Exercise details | The answer must be the full listing, word for word, with no pictures in it.

Dataset records |
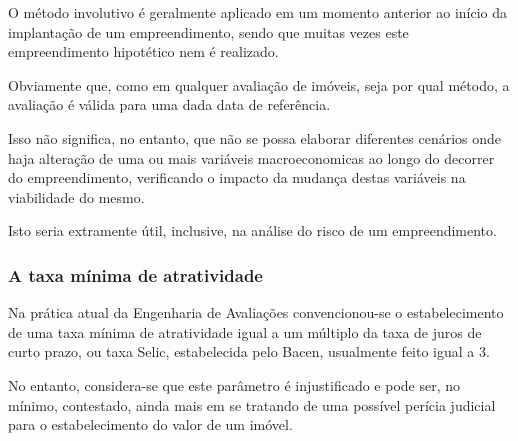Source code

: \documentclass[
	12pt,				%
	oneside,			%
	a4paper,			%
	chapter=TITLE,		%
	section=TITLE,		%
	english,			%
	brazil				%
	]{abntex2}
\begin{document}
O método involutivo é geralmente aplicado em um momento anterior ao
início da implantação de um empreendimento, sendo que muitas vezes este
empreendimento hipotético nem é realizado.

Obviamente que, como em qualquer avaliação de imóveis, seja por qual
método, a avaliação é válida para uma dada data de referência.

Isso não significa, no entanto, que não se possa elaborar diferentes
cenários onde haja alteração de uma ou mais variáveis macroeconomicas ao
longo do decorrer do empreendimento, verificando o impacto da mudança
destas variáveis na viabilidade do mesmo.

Isto seria extramente útil, inclusive, na análise do risco de um
empreendimento.

\subsubsection{A taxa mínima de
atratividade}\label{a-taxa-muxednima-de-atratividade}

Na prática atual da Engenharia de Avaliações convencionou-se o
estabelecimento de uma taxa mínima de atratividade igual a um múltiplo
da taxa de juros de curto prazo, ou taxa Selic, estabelecida pelo
\gls{Bacen}, usualmente feito igual a 3.

No entanto, considera-se que este parâmetro é injustificado e pode ser,
no mínimo, contestado, ainda mais em se tratando de uma possível perícia
judicial para o estabelecimento do valor de um imóvel.
\end{document}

Answer space |
Source code

: \documentclass[
	12pt,				%
	oneside,			%
	a4paper,			%
	chapter=TITLE,		%
	section=TITLE,		%
	english,			%
	brazil				%
	]{abntex2}
\begin{document}
O método involutivo é geralmente aplicado em um momento anterior ao
início da implantação de um empreendimento, sendo que muitas vezes este
empreendimento hipotético nem é realizado.

Obviamente que, como em qualquer avaliação de imóveis, seja por qual
método, a avaliação é válida para uma dada data de referência.

Isso não significa, no entanto, que não se possa elaborar diferentes
cenários onde haja alteração de uma ou mais variáveis macroeconomicas ao
longo do decorrer do empreendimento, verificando o impacto da mudança
destas variáveis na viabilidade do mesmo.

Isto seria extramente útil, inclusive, na análise do risco de um
empreendimento.

\subsubsection{A taxa mínima de
atratividade}\label{a-taxa-muxednima-de-atratividade}

Na prática atual da Engenharia de Avaliações convencionou-se o
estabelecimento de uma taxa mínima de atratividade igual a um múltiplo
da taxa de juros de curto prazo, ou taxa Selic, estabelecida pelo
\gls{Bacen}, usualmente feito igual a 3.

No entanto, considera-se que este parâmetro é injustificado e pode ser,
no mínimo, contestado, ainda mais em se tratando de uma possível perícia
judicial para o estabelecimento do valor de um imóvel.
\end{document}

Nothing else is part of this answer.